**TASK DIRECTIONS**
The expected output is the line bearing "## Reminder v1.2 - November" followed by all remaining lines of the records, each restated word for word.

** Opening THE DATA block **

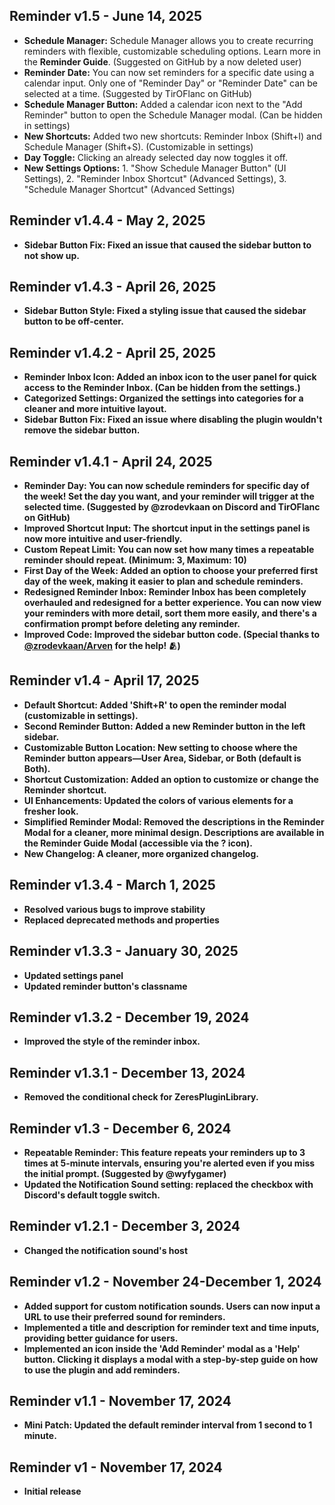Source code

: ## Reminder v1.5 - June 14, 2025
- **Schedule Manager:** Schedule Manager allows you to create recurring reminders with flexible, customizable scheduling options. Learn more in the **Reminder Guide**. (Suggested on GitHub by a now deleted user)
- **Reminder Date:** You can now set reminders for a specific date using a calendar input. Only one of "Reminder Day" or "Reminder Date" can be selected at a time. (Suggested by TirOFlanc on GitHub)
- **Schedule Manager Button:** Added a calendar icon next to the "Add Reminder" button to open the Schedule Manager modal. (Can be hidden in settings)
- **New Shortcuts:** Added two new shortcuts: Reminder Inbox (Shift+I) and Schedule Manager (Shift+S). (Customizable in settings)
- **Day Toggle:** Clicking an already selected day now toggles it off.
- **New Settings Options:** 1. "Show Schedule Manager Button" (UI Settings), 2. "Reminder Inbox Shortcut" (Advanced Settings), 3. "Schedule Manager Shortcut" (Advanced Settings)

## Reminder v1.4.4 - May 2, 2025
- **Sidebar Button Fix: Fixed an issue that caused the sidebar button to not show up.**

## Reminder v1.4.3 - April 26, 2025
- **Sidebar Button Style: Fixed a styling issue that caused the sidebar button to be off-center.**

## Reminder v1.4.2 - April 25, 2025
- **Reminder Inbox Icon: Added an inbox icon to the user panel for quick access to the Reminder Inbox. (Can be hidden from the settings.)**
- **Categorized Settings: Organized the settings into categories for a cleaner and more intuitive layout.**
- **Sidebar Button Fix: Fixed an issue where disabling the plugin wouldn't remove the sidebar button.**

## Reminder v1.4.1 - April 24, 2025
- **Reminder Day: You can now schedule reminders for specific day of the week! Set the day you want, and your reminder will trigger at the selected time. (Suggested by @zrodevkaan on Discord and TirOFlanc on GitHub)**
- **Improved Shortcut Input: The shortcut input in the settings panel is now more intuitive and user-friendly.**
- **Custom Repeat Limit: You can now set how many times a repeatable reminder should repeat. (Minimum: 3, Maximum: 10)**
- **First Day of the Week: Added an option to choose your preferred first day of the week, making it easier to plan and schedule reminders.**
- **Redesigned Reminder Inbox: Reminder Inbox has been completely overhauled and redesigned for a better experience. You can now view your reminders with more detail, sort them more easily, and there's a confirmation prompt before deleting any reminder.**
- **Improved Code: Improved the sidebar button code. (Special thanks to [@zrodevkaan/Arven](https://betterdiscord.app/developer/Arven) for the help! 🫂)**

## Reminder v1.4 - April 17, 2025
- **Default Shortcut: Added 'Shift+R' to open the reminder modal (customizable in settings).**
- **Second Reminder Button: Added a new Reminder button in the left sidebar.**
- **Customizable Button Location: New setting to choose where the Reminder button appears—User Area, Sidebar, or Both (default is Both).**
- **Shortcut Customization: Added an option to customize or change the Reminder shortcut.**
- **UI Enhancements: Updated the colors of various elements for a fresher look.**
- **Simplified Reminder Modal: Removed the descriptions in the Reminder Modal for a cleaner, more minimal design. Descriptions are available in the Reminder Guide Modal (accessible via the ? icon).**
- **New Changelog: A cleaner, more organized changelog.**

## Reminder v1.3.4 - March 1, 2025
- **Resolved various bugs to improve stability**
- **Replaced deprecated methods and properties**

## Reminder v1.3.3 - January 30, 2025
- **Updated settings panel**
- **Updated reminder button's classname**

## Reminder v1.3.2 - December 19, 2024
- **Improved the style of the reminder inbox.**

## Reminder v1.3.1 - December 13, 2024
- **Removed the conditional check for ZeresPluginLibrary.**

## Reminder v1.3 - December 6, 2024
- **Repeatable Reminder: This feature repeats your reminders up to 3 times at 5-minute intervals, ensuring you're alerted even if you miss the initial prompt. (Suggested by @wyfygamer)**
- **Updated the Notification Sound setting: replaced the checkbox with Discord's default toggle switch.**

## Reminder v1.2.1 - December 3, 2024
- **Changed the notification sound's host**

## Reminder v1.2 - November 24-December 1, 2024
- **Added support for custom notification sounds. Users can now input a URL to use their preferred sound for reminders.**
- **Implemented a title and description for reminder text and time inputs, providing better guidance for users.**
- **Implemented an icon inside the 'Add Reminder' modal as a 'Help' button. Clicking it displays a modal with a step-by-step guide on how to use the plugin and add reminders.**

## Reminder v1.1 - November 17, 2024
- **Mini Patch: Updated the default reminder interval from 1 second to 1 minute.**

## Reminder v1 - November 17, 2024
- **Initial release**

** Closing THE DATA block **

**FINISHED EXERCISE**
## Reminder v1.2 - November 24-December 1, 2024
- **Added support for custom notification sounds. Users can now input a URL to use their preferred sound for reminders.**
- **Implemented a title and description for reminder text and time inputs, providing better guidance for users.**
- **Implemented an icon inside the 'Add Reminder' modal as a 'Help' button. Clicking it displays a modal with a step-by-step guide on how to use the plugin and add reminders.**

## Reminder v1.1 - November 17, 2024
- **Mini Patch: Updated the default reminder interval from 1 second to 1 minute.**

## Reminder v1 - November 17, 2024
- **Initial release**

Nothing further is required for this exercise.